On MSNBC’s The Rachel Maddow Show on Monday, Ezra Klein, who is a columnist for The Washington Post newspaper, espoused this notion that “experts” know how to fix the free economy. “There are things we can do,” he said. Among those things, investing in infrastructure and schools and putting more Americans to work for the government.
What they have in common is that they would all require higher deficit spending when the federal government this year is projected to face a budget shortfall that is higher than $1 trillion — for the third time in as many years.
Even if the United States could afford more public spending however, Klein’s idea of how to stimulate the recovery may be ill advised. All three of his spending proposals have been tried throughout Barack Obama’s presidency and before that and all three have failed.

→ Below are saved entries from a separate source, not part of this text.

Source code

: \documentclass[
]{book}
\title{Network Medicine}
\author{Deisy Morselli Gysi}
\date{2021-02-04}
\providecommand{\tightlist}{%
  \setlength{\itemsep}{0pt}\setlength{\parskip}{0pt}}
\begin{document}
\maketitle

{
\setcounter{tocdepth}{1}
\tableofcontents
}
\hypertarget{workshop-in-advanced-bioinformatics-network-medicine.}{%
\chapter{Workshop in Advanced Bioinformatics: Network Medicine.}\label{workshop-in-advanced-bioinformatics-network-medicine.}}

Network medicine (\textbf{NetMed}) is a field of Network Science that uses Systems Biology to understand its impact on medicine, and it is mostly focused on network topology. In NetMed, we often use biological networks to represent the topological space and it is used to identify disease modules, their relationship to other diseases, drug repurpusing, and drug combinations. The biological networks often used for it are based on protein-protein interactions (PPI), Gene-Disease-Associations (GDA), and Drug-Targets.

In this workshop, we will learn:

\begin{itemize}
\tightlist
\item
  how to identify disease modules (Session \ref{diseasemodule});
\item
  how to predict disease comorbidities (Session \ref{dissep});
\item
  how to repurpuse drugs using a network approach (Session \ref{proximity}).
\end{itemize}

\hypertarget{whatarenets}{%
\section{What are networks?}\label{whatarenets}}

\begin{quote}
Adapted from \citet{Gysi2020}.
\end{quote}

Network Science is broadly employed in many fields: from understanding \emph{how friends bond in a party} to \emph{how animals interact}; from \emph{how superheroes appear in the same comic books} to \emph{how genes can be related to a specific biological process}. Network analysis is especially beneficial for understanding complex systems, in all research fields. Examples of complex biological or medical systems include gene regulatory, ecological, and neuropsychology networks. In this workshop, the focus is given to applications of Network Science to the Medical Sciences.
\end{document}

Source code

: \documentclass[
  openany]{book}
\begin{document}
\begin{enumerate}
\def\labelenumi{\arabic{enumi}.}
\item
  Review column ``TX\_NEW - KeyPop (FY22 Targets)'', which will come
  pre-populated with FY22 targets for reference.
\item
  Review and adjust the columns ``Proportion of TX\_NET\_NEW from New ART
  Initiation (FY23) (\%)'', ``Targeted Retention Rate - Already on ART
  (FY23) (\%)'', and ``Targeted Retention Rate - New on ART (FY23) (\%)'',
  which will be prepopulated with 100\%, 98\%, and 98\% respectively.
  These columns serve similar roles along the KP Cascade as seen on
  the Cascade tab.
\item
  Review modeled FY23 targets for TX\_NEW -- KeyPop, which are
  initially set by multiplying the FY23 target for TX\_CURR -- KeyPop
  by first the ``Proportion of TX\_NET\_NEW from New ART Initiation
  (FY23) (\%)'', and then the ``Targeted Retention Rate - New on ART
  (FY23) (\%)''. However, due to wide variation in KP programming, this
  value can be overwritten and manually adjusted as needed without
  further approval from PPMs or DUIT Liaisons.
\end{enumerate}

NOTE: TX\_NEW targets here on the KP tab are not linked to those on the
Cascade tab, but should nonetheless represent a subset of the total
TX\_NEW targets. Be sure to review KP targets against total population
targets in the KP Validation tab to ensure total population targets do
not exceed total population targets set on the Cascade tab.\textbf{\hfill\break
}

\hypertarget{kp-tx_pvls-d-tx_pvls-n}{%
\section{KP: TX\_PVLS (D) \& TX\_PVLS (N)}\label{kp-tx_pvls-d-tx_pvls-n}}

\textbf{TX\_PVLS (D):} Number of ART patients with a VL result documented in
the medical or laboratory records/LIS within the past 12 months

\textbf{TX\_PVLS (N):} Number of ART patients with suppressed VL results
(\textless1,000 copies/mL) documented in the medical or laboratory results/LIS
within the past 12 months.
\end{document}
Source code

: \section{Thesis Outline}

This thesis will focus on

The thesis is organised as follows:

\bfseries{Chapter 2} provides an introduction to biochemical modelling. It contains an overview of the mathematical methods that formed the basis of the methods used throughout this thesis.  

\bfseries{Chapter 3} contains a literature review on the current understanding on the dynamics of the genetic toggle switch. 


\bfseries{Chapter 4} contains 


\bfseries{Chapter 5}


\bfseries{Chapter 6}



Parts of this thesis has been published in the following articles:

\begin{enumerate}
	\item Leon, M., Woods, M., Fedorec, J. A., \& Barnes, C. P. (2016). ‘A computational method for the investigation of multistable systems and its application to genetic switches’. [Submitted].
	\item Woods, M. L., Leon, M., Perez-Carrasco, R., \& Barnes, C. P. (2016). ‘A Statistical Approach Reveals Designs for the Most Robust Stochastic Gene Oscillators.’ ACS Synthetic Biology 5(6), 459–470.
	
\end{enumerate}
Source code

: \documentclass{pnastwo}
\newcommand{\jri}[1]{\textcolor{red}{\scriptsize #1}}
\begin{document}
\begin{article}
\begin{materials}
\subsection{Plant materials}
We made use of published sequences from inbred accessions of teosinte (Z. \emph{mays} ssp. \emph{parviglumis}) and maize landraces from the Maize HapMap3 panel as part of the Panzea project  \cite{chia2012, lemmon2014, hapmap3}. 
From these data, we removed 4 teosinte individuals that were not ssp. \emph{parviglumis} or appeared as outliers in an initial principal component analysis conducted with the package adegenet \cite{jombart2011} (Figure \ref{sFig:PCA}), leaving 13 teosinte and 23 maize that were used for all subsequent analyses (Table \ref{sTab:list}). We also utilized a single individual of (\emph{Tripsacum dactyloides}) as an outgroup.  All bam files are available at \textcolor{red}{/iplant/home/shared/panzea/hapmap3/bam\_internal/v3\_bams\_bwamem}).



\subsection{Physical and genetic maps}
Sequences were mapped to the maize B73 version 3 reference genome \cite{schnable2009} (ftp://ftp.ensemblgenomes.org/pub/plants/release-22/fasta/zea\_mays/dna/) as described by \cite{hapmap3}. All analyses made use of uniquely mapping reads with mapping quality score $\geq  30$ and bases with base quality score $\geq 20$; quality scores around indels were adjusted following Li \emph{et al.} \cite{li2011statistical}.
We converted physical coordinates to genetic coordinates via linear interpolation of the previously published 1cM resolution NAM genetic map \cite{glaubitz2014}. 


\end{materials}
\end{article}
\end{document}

The country enacted a $787 stimulus package in early 2009, a third of which was allocated to infrastructure construction and repair. Yet The Economist found a year later that just $64 billion was spent on road, bridges, rail, public transportation and wastewater systems. An investigation by the Associated Press found that the stimulus had had no effect on local joblessness. In fact, unemployment rates rose and fell regardless of how much stimulus money Washington poured into infrastructure projects.
Moreover, because the bill prioritized “shovel ready” plans, few new initiatives were undertaken. “The attempt to begin work hastily meant that both good and bad projects have moved forward,” according to The Economist. When new projects were launched, it included light rail train constructions in California, Detroit and Florida which proved financially ruinous.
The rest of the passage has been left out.